The Schaeffer Center is not the beginning of Evangelical Lutheran Church in Frederick, but one chapter in a much longer story. The congregation traces its roots to 1738 and had moved into Frederick by 1746, making it one of the city’s oldest religious bodies. Long before the Schaeffer Center stood on East Second Street, the church had already built, rebuilt, and adapted its campus as Frederick grew from an eighteenth century town into a major county seat.

That older history matters because the building that later became the Schaeffer Center was created to serve a congregation with deep educational traditions. Evangelical Lutheran’s Sunday school had nineteenth century strength, but its origins went back still earlier. Abdel Ross Wentz’s history notes that the church organized its Sunday School Society in 1820, growing out of instructional work introduced during the ministry of Pastor David Frederick Schaeffer. The building’s later name preserved the memory of that pastor, who served the congregation for nearly three decades and remained central to its religious and educational identity.

Building for a Growing Sunday School

By the late 1880s the church’s Sunday school had outgrown older quarters. Wentz records that the need for more room became insistent under the pastorate of Luther Kuhlman, and the congregation eventually chose to erect an entirely new building rather than keep improvising within older spaces. A building committee was formed with the pastor as chairman, joined by W. Irving Parsons, John Baumgardner, Dr. U. A. Sharretts, and Charles V. S. Levy. The contract went to Luther Duvall, the cornerstone was laid on June 29, 1890, and the completed building, then called the new chapel, was dedicated on September 27, 1891.

That chronology gives the Schaeffer Center a very clear place in Frederick’s religious landscape. It rose at a moment when many American churches were rethinking how to teach children, separate age groups, and create flexible spaces for instruction. The Frederick Lutherans were not merely adding a side room.
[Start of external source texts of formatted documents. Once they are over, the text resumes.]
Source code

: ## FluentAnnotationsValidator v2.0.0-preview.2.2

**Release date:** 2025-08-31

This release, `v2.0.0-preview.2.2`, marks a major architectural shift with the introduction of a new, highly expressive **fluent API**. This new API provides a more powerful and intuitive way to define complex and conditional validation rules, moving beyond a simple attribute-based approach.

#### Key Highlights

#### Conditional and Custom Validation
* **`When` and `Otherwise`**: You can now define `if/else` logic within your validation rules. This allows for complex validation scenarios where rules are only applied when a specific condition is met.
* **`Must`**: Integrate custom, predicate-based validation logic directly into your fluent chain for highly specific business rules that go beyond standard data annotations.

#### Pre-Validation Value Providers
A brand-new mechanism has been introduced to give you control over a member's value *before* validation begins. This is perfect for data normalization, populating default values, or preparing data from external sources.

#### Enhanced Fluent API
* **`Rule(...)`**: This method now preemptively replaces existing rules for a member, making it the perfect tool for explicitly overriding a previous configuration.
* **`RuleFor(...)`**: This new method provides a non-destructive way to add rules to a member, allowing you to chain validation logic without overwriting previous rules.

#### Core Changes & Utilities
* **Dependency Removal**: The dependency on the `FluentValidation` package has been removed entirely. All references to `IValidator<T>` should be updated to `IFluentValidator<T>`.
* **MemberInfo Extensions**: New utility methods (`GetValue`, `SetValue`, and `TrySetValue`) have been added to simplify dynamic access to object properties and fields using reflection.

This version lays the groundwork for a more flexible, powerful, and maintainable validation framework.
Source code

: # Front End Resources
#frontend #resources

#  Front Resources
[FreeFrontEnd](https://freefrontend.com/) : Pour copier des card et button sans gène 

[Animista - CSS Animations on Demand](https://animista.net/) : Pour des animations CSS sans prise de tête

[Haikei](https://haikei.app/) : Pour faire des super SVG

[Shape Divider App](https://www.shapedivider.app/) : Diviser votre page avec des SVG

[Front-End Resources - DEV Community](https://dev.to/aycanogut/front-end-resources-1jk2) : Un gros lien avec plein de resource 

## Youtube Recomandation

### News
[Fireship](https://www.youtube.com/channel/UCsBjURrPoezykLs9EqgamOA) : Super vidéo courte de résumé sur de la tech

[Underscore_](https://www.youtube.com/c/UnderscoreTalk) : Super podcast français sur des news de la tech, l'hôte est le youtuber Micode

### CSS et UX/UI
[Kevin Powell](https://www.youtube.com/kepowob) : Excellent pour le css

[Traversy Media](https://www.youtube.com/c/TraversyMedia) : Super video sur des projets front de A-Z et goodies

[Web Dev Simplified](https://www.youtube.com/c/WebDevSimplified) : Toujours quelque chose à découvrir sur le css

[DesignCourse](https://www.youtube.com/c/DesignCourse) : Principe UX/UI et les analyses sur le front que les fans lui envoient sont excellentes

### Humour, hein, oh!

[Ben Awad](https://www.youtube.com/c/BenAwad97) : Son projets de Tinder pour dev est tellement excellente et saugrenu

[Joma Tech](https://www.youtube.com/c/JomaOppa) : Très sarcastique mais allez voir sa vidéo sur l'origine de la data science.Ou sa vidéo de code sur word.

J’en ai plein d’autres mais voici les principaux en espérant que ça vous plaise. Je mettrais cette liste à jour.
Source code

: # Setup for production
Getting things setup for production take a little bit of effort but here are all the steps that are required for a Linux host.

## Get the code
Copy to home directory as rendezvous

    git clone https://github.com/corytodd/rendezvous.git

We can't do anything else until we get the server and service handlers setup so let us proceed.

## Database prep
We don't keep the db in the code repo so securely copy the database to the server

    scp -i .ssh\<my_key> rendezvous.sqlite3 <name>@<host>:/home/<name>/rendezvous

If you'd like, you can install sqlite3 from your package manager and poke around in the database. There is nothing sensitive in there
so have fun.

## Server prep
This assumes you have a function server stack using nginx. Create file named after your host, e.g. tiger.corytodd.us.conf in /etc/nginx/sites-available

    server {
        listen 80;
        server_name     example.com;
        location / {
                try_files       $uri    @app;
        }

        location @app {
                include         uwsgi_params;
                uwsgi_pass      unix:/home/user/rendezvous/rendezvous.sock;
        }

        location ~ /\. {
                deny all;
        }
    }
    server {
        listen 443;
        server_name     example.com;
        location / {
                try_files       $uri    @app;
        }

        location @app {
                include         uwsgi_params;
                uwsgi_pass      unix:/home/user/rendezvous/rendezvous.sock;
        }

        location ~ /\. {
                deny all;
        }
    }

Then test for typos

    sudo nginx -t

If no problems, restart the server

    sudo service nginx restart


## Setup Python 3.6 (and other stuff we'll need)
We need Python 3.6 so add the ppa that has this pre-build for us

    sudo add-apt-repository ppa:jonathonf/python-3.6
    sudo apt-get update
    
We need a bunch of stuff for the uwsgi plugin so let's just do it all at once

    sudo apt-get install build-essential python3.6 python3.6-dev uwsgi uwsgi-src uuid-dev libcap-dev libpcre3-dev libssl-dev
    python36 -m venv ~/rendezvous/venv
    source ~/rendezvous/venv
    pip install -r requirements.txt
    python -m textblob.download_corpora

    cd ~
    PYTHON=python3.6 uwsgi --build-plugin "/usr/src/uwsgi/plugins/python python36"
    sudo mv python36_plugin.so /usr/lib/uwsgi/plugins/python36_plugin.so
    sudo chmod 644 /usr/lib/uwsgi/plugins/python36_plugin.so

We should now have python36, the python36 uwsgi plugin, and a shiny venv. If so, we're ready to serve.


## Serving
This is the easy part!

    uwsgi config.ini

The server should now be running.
They were investing in a purpose built educational structure that expressed how seriously the congregation took organized Christian education.

Romanesque Design on East Second Street

Wentz described the new Sunday school building in proud and specific language. He called it Romanesque with modern adaptations and emphasized that its interior had been expressly designed for improved Sunday school instruction. Sliding partitions allowed rooms to be opened into one large assembly space. The main room measured about 50 by 72 feet and seated 530 people in folding chairs arranged in a semicircle around the platform. An infant room measuring 30 by 40 feet could seat about 250 children, and adjoining Bible class rooms expanded the building’s usefulness. Wentz also noted stained glass windows, careful ventilation and heating, a Brussels carpet, and a final cost of slightly more than $15,700. The tower, added after the original plans, was a gift from George Markell.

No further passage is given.